▶ **Assigned task**
Begin with the first line below and retype each line exactly through the line containing "Contracts in general". Any pictures are to be left out.

▶ **Material provided**
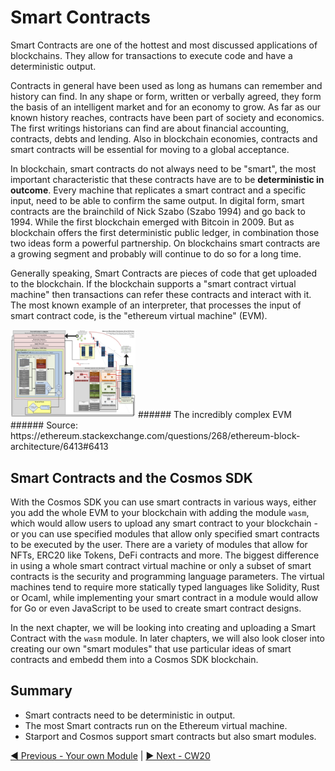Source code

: # Smart Contracts

Smart Contracts are one of the hottest and most discussed applications of blockchains. They allow for transactions to execute code and have a deterministic output. 

Contracts in general have been used as long as humans can remember and history can find. In any shape or form, written or verbally agreed, they form the basis of an intelligent market and for an economy to grow. As far as our known history reaches, contracts have been part of society and economics. The first writings historians can find are about financial accounting, contracts, debts and lending. Also in blockchain economies, contracts and smart contracts will be essential for moving to a global acceptance.

In blockchain, smart contracts do not always need to be "smart", the most important characteristic that these contracts have are to be __deterministic in outcome__. Every machine that replicates a smart contract and a specific input, need to be able to confirm the same output. In digital form, smart contracts are the brainchild of Nick Szabo (Szabo 1994) and go back to 1994. While the first blockchain emerged with Bitcoin in 2009. But as blockchain offers the first deterministic public ledger, in combination those two ideas form a powerful partnership. On blockchains smart contracts are a growing segment and probably will continue to do so for a long time.

Generally speaking, Smart Contracts are pieces of code that get uploaded to the blockchain. If the blockchain supports a "smart contract virtual machine" then transactions can refer these contracts and interact with it. The most known example of an interpreter, that processes the input of smart contract code, is the "ethereum virtual machine" (EVM). 

<img src="evm_structure.jpg" width="200" alt="Ethereum Virtual Machine" />
###### The incredibly complex EVM
###### Source: https://ethereum.stackexchange.com/questions/268/ethereum-block-architecture/6413#6413

## Smart Contracts and the Cosmos SDK

With the Cosmos SDK you can use smart contracts in various ways, either you add the whole EVM to your blockchain with adding the module `wasm`, which would allow users to upload any smart contract to your blockchain - or you can use specified modules that allow only specified smart contracts to be executed by the user. There are a variety of modules that allow for NFTs, ERC20 like Tokens, DeFi contracts and more. 
The biggest difference in using a whole smart contract virtual machine or only a subset of smart contracts is the security and programming language parameters. The virtual machines tend to require more statically typed languages like Solidity, Rust or Ocaml, while implementing your smart contract in a module would allow for Go or even JavaScript to be used to create smart contract designs.

In the next chapter, we will be looking into creating and uploading a Smart Contract with the `wasm` module. In later chapters, we will also look closer into creating our own "smart modules" that use particular ideas of smart contracts and embedd them into a Cosmos SDK blockchain.

## Summary

- Smart contracts need to be deterministic in output.
- The most Smart contracts run on the Ethereum virtual machine.
- Starport and Cosmos support smart contracts but also smart modules.

[◀️ Previous - Your own Module](../../03%20modules/05_your_own_module/05_your_own_module.md) | [▶️ Next - CW20](../../04%20usecases/03_cw20/03_cw20.md)  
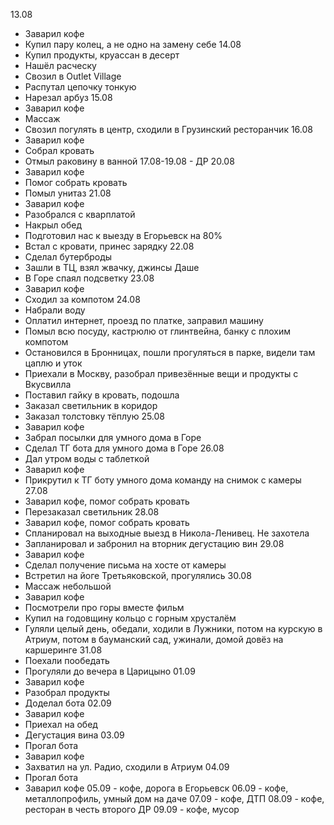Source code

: 13.08
- Заварил кофе
- Купил пару колец, а не одно на замену себе
14.08
- Купил продукты, круассан в десерт
- Нашёл расческу
- Свозил в Outlet Village
- Распутал цепочку тонкую
- Нарезал арбуз
15.08
- Заварил кофе
- Массаж
- Свозил погулять в центр, сходили в Грузинский ресторанчик
16.08
- Заварил кофе
- Собрал кровать
- Отмыл раковину в ванной
17.08-19.08 - ДР
20.08
- Заварил кофе
- Помог собрать кровать
- Помыл унитаз
21.08
- Заварил кофе
- Разобрался с кварплатой
- Накрыл обед
- Подготовил нас к выезду в Егорьевск на 80%
- Встал с кровати, принес зарядку
22.08
- Сделал бутерброды
- Зашли в ТЦ, взял жвачку, джинсы Даше
- В Горе спаял подсветку
23.08
- Заварил кофе
- Сходил за компотом
24.08
- Набрали воду
- Оплатил интернет, проезд по платке, заправил машину
- Помыл всю посуду, кастрюлю от глинтвейна, банку с плохим компотом
- Остановился в Бронницах, пошли прогуляться в парке, видели там цаплю и уток
- Приехали в Москву, разобрал привезённые вещи и продукты с Вкусвилла
- Поставил гайку в кровать, подошла
- Заказал светильник в коридор
- Заказал толстовку тёплую
25.08
- Заварил кофе
- Забрал посылки для умного дома в Горе
- Сделал ТГ бота для умного дома в Горе
26.08
- Дал утром воды с таблеткой
- Заварил кофе
- Прикрутил к ТГ боту умного дома команду на снимок с камеры
27.08
- Заварил кофе, помог собрать кровать
- Перезаказал светильник
28.08
- Заварил кофе, помог собрать кровать
- Спланировал на выходные выезд в Никола-Ленивец. Не захотела
- Запланировал и забронил на вторник дегустацию вин
29.08
- Заварил кофе
- Сделал получение письма на хосте от камеры
- Встретил на йоге Третьяковской, прогулялись
30.08
- Массаж небольшой
- Заварил кофе
- Посмотрели про горы вместе фильм
- Купил на годовщину кольцо с горным хрусталём
- Гуляли целый день, обедали, ходили в Лужники, потом на курскую в Атриум, потом в бауманский сад, ужинали, домой довёз на каршеринге
31.08
- Поехали пообедать
- Прогуляли до вечера в Царицыно
01.09
- Заварил кофе
- Разобрал продукты
- Доделал бота
02.09
- Заварил кофе
- Приехал на обед
- Дегустация вина
03.09
- Прогал бота
- Заварил кофе
- Захватил на ул. Радио, сходили в Атриум
04.09
- Прогал бота
- Заварил кофе
05.09 - кофе, дорога в Егорьевск
06.09 - кофе, металлопрофиль, умный дом на даче
07.09 - кофе, ДТП
08.09 - кофе, ресторан в честь второго ДР
09.09 - кофе, мусор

▶ **Response below**
Source code

: # Smart Contracts

Smart Contracts are one of the hottest and most discussed applications of blockchains. They allow for transactions to execute code and have a deterministic output. 

Contracts in general have been used as long as humans can remember and history can find. In any shape or form, written or verbally agreed, they form the basis of an intelligent market and for an economy to grow. As far as our known history reaches, contracts have been part of society and economics. The first writings historians can find are about financial accounting, contracts, debts and lending. Also in blockchain economies, contracts and smart contracts will be essential for moving to a global acceptance.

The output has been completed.